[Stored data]
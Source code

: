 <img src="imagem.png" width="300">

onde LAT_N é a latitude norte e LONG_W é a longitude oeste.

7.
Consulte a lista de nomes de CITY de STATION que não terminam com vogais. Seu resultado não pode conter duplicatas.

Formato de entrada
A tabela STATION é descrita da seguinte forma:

■ TRY IT
Where a line of the entries holds the string "STATION", include it in the count, and give only the final number.

■ COMPLETED TASK
2